So if we only have 1 path between sites,
like we do here between the public networks,
it'll attempt communication on all of them,
but as soon as it finds a valid path between sites,
it will no longer attempt the others.
You won't have the logs.
You won't have the failures that are going to cause a threshold and possibly a failover.
It'll just seamlessly work from that point on.
So that does provide the local resiliency and quality of service at each site.
It's simple, and it's probably what you need for a DR solution.
The other thing I'm going to talk about very briefly
is minimizing downtime during migration.
I'm going to go over this pretty quickly,
just to provide you some context,
and then afterwards, I'll be more than happy to discuss it in a lot of detail.
The first thing I'll say as you move forward into this
is that it is a paradigm shift.
It's not just an upgrade.
You need to rethink your strategy.
You need to rethink your run book.
You need to do a lot of testing
and make sure that you fully understand the scenarios before you go live.
It's not a new version of database mirroring, as Sanjay said.
It's a new technology, and there are new rules,
and there are new things that you need to take into account.
So test it very thoroughly.
In the case of doing an upgrade—
if you want to do a simple upgrade with minimal downtime,
one way to do that with your current database mirroring topology
is keep your database mirroring in place between sites,
set up a temporary server locally,
set up log shipping between your primary site and that new server—
the new server is SQL Server 2012,
and just walk away—go home for the weekend, enjoy it,
come back whenever you're ready to do the upgrade—
what you do is you first remove database mirroring to the remote site.
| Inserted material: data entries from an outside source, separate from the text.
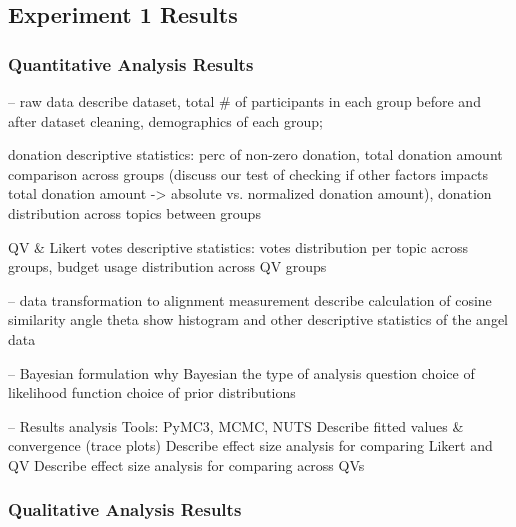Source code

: \subsection{Experiment 1 Results} \label{results-1}
\subsubsection{Quantitative Analysis Results}

-- raw data
    describe dataset, total # of participants in each group before and after dataset cleaning, demographics of each group;
    
    donation descriptive statistics: perc of non-zero donation, total donation amount comparison across groups (discuss our test of checking if other factors impacts total donation amount -> absolute vs. normalized donation amount), donation distribution across topics between groups
    
    QV & Likert votes descriptive statistics: votes distribution per topic across groups, budget usage distribution across QV groups
    
-- data transformation to alignment measurement
    describe calculation of cosine similarity angle theta
    show histogram and other descriptive statistics of the angel data
    
-- Bayesian formulation
    why Bayesian
    the type of analysis question
    choice of likelihood function
    choice of prior distributions
    
-- Results analysis
    Tools: PyMC3, MCMC, NUTS
    Describe fitted values & convergence (trace plots)
    Describe effect size analysis for comparing Likert and QV
    Describe effect size analysis for comparing across QVs
    
\subsubsection{Qualitative Analysis Results}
So you now have just log shipping to your SQL 2012 instance,
stop log shipping,
turn on database mirroring—all the data's there.
It instantly comes on and starts working.
And then when you're ready to do the upgrade,
you just simply do a failover,
and now SQL 2012 is your primary instance.
Another thing that you want to do
is always use DNS aliases
to abstract your connection strings.
If you do this with your application before you do an upgrade,
nothing changes with your application.
It's still connecting to the same DNS alias.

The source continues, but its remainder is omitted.